I actually appreciate what you are doing. Obviously the segfaults are
bugs.
It's just that there are constraints we have to work within (unless you
are proposing to change the general versus specific coercion
behavior). These constraints might change the testing approach that is
taken as well as the possible proposed solutions. It's hard to engage
the conversation until the questions show an understanding of that.
My point is that we should look at the code to determine what is the
expected behavior because not only is that what is being done, but that
is also the framework we currently have within which to make changes.
It is not much different from what Numeric originally provided.

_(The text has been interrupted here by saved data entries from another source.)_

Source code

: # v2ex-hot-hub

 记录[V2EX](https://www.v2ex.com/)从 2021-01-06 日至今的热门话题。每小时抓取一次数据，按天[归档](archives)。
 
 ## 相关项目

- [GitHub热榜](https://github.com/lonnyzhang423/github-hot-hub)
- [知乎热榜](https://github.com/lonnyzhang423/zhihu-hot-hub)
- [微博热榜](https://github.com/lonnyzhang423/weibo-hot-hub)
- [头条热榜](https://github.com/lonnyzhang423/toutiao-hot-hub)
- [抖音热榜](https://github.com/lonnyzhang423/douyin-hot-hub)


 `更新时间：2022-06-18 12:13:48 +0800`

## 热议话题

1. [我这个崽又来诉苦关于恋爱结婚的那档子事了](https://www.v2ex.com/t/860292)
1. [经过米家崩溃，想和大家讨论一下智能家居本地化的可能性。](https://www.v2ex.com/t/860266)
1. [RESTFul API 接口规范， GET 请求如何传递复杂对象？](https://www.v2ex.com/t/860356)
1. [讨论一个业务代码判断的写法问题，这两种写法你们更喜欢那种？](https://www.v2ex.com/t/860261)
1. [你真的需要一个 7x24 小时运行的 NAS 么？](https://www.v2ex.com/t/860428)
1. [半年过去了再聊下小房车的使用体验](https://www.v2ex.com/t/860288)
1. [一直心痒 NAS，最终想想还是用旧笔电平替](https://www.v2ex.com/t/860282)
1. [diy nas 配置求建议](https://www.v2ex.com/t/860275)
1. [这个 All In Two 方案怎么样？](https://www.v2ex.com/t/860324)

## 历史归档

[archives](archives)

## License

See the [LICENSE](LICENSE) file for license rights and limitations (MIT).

Unit tests should help us make sure the code is being executed under all
possible circumstances. I don't know how to do that without actually
looking at the code. The only thing that changes the coercion behavior
in a ufunc-specific way is what underlying loops are available and the
inputs and outputs that are defined.
>
> What about abs(-128) returning a negative number for int8?
That looks like an issue with the implementation (I didn't realize that
-MIN_INT == MIN_INT in C) and that is how the underlying loop is
implemented.
> Might it not be better to return the corresponding unsigned type?
This is not a "coercion" rule in my mind --- it is a output type
issues. And yes, we can change this on a per-ufunc basis because the
output type can be defined for each input type in the ufuncs.
Yes, it does make sense to me for abs to use an unsigned type for integers.
> Can't check that at the moment, as I'm trying to get 64 bit Ubuntu
> installed on a software raid1 partition for further checks, and Ubuntu
> overwrote my MBR without asking. It's a traditional Ubuntu thing.
Bummer. I didn't realize Ubuntu was so forceful.
Thanks again for finding all these corner cases that are of interest in
improving NumPy. My point should be distilled down to separating out
what are ufunc inner-loop definition issues (i.e. what are the output
and input types for a given ufunc and how are they implemented) and what
are real "coercion" rule issues because they are very different pieces
of code and we are not very limited in the former case and fairly
limited in the latter (without significantly more work).